Chemicals and culture conditions

The phytosterols substrate used is a sterol mixture contained (by weight percentage) 51.7% β-sitosterol, 27.2% stigmasterol, 17.1% campesterol, and 4.0% brassicasterol (COFCO Tech Bioengineering Co., Ltd., Tianjin). Standards AD and ADD were purchased from Sigma-Aldrich Co. (USA). All chemical solvents and salts were of analytical grade or higher. The cultivation and bioconversion of microorganisms and the preparation and analysis of transformation products, were performed following the procedures described by Shen et al. [23]. The minimal medium contained (g/L): glucose 10, MgSO₄ 0.5, K₂HPO₄ 0.5, (NH₄)₂HPO₄ 3.5, citric acid 2, and ammonium iron citrate 0.05 with pH of 7.2. Experiments were conducted under different culture conditions with phytosterols (5 g/L) or soybean oil (16%) and Tween 80 (0.5%) in minimal medium. Different concentrations of NA were added to the medium at the start of fermentation. In the phytosterols-free medium, the growth of cell was measured through optical density.
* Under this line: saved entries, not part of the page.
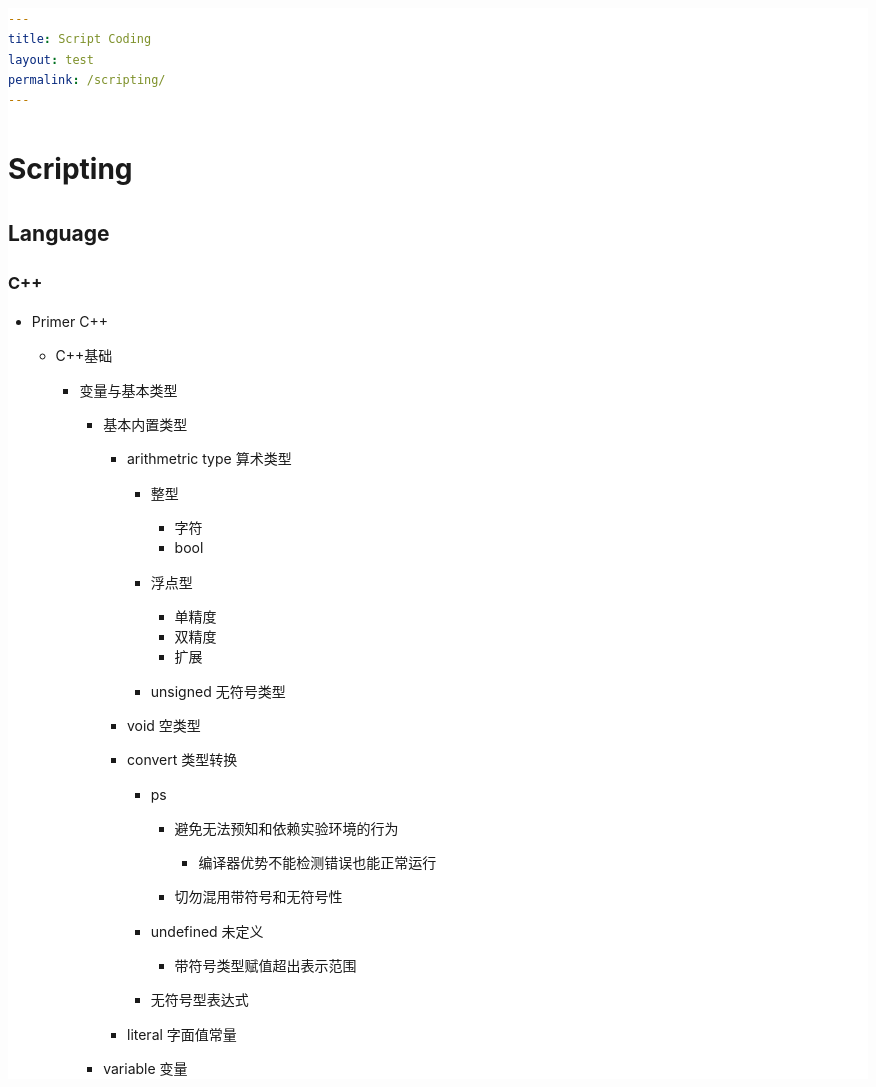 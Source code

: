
 ```yaml
---
title: Script Coding
layout: test
permalink: /scripting/
---
```



# Scripting

## Language

### C++

- Primer C++

	- C++基础

		- 变量与基本类型

			- 基本内置类型

				- arithmetric type 算术类型

					- 整型

						- 字符
						- bool

					- 浮点型

						- 单精度
						- 双精度
						- 扩展

					- unsigned 无符号类型

				- void 空类型
				- convert 类型转换

					- ps

						- 避免无法预知和依赖实验环境的行为

							- 编译器优势不能检测错误也能正常运行

						- 切勿混用带符号和无符号性

					- undefined 未定义

						- 带符号类型赋值超出表示范围

					- 无符号型表达式

				- literal 字面值常量

			- variable 变量

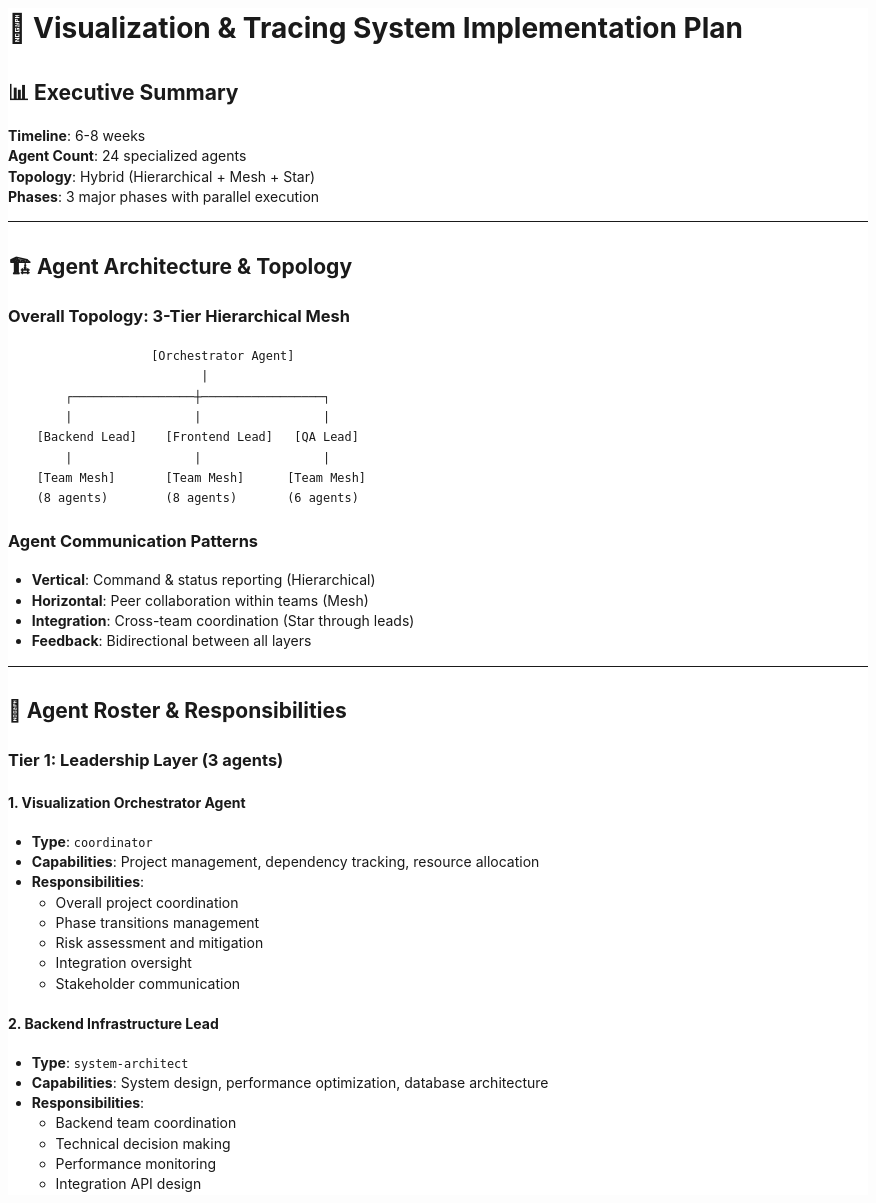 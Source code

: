 # 🎯 Visualization & Tracing System Implementation Plan

## 📊 Executive Summary
**Timeline**: 6-8 weeks  
**Agent Count**: 24 specialized agents  
**Topology**: Hybrid (Hierarchical + Mesh + Star)  
**Phases**: 3 major phases with parallel execution  

---

## 🏗️ Agent Architecture & Topology

### Overall Topology: **3-Tier Hierarchical Mesh**

```
                    [Orchestrator Agent]
                           |
        ┌─────────────────┼─────────────────┐
        |                 |                 |
    [Backend Lead]    [Frontend Lead]   [QA Lead]
        |                 |                 |
    [Team Mesh]       [Team Mesh]      [Team Mesh]
    (8 agents)        (8 agents)       (6 agents)
```

### Agent Communication Patterns
- **Vertical**: Command & status reporting (Hierarchical)
- **Horizontal**: Peer collaboration within teams (Mesh)
- **Integration**: Cross-team coordination (Star through leads)
- **Feedback**: Bidirectional between all layers

---

## 👥 Agent Roster & Responsibilities

### Tier 1: Leadership Layer (3 agents)

#### 1. **Visualization Orchestrator Agent**
- **Type**: `coordinator`
- **Capabilities**: Project management, dependency tracking, resource allocation
- **Responsibilities**:
  - Overall project coordination
  - Phase transitions management
  - Risk assessment and mitigation
  - Integration oversight
  - Stakeholder communication

#### 2. **Backend Infrastructure Lead**
- **Type**: `system-architect`
- **Capabilities**: System design, performance optimization, database architecture
- **Responsibilities**:
  - Backend team coordination
  - Technical decision making
  - Performance monitoring
  - Integration API design
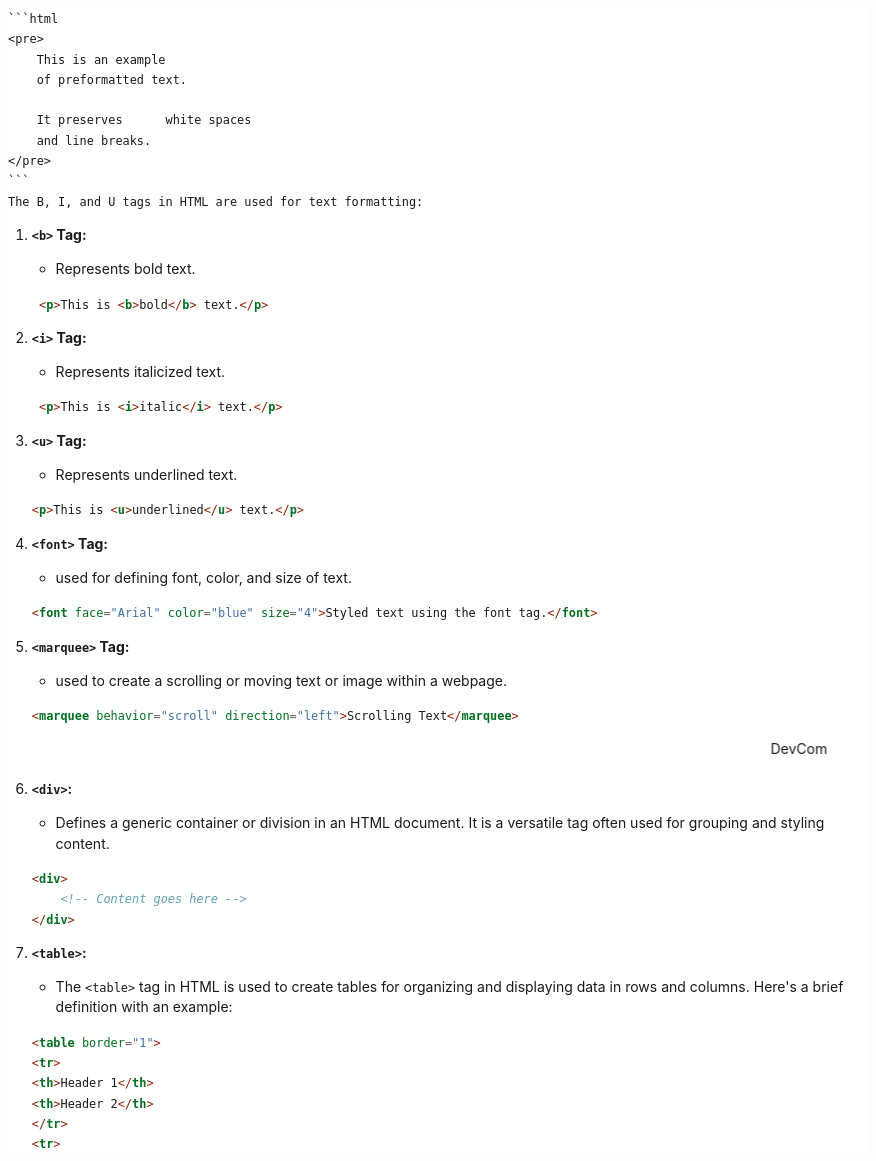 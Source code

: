 
    ```html
    <pre>
        This is an example
        of preformatted text.
        
        It preserves      white spaces
        and line breaks.
    </pre>
    ```
    The B, I, and U tags in HTML are used for text formatting:

1. **`<b>` Tag:**
   - Represents bold text.
   ```html
    <p>This is <b>bold</b> text.</p>
    ```

2. **`<i>` Tag:**
   - Represents italicized text.
   ```html
    <p>This is <i>italic</i> text.</p>
    ```

3. **`<u>` Tag:**
   - Represents underlined text.
  


    ```html
    <p>This is <u>underlined</u> text.</p>
    ```
3. **`<font>` Tag:**
   -  used for defining font, color, and size of text.
    ```html
    <font face="Arial" color="blue" size="4">Styled text using the font tag.</font>
    ```
3. **`<marquee>` Tag:**
   -  used to create a scrolling or moving text or image within a webpage.
    ```html
    <marquee behavior="scroll" direction="left">Scrolling Text</marquee>

    ```
    <marquee behavior="scroll" direction="left"> DevCom </marquee>
1. **`<div>`:**
   - Defines a generic container or division in an HTML document. It is a versatile tag often used for grouping and styling content.

    ```html
    <div>
        <!-- Content goes here -->
    </div>
    ```

1. **`<table>`:**
   - The `<table>` tag in HTML is used to create tables for organizing and displaying data in rows and columns. Here's a brief definition with an example:

    ```html
    <table border="1">
    <tr>
    <th>Header 1</th>
    <th>Header 2</th>
    </tr>
    <tr>
   ```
However, the cell growth in the phytosterols-contained culture broth is difficult to measure by using this method. In this study, the cell growth measurement in the medium with phytosterols was conducted following the method by Meyers et al. [24]. The amount of protein was related to the dry cell weight (DCW) obtained using an adequate calibration curve: DCW (mg/mL) = 2.10 ×  protein (mg/mL) - 0.17(R² = 0.99). The growth of cell was represented by DCW. All experiments were performed in triplicate and the data were statistically analyzed by one-way ANOVA.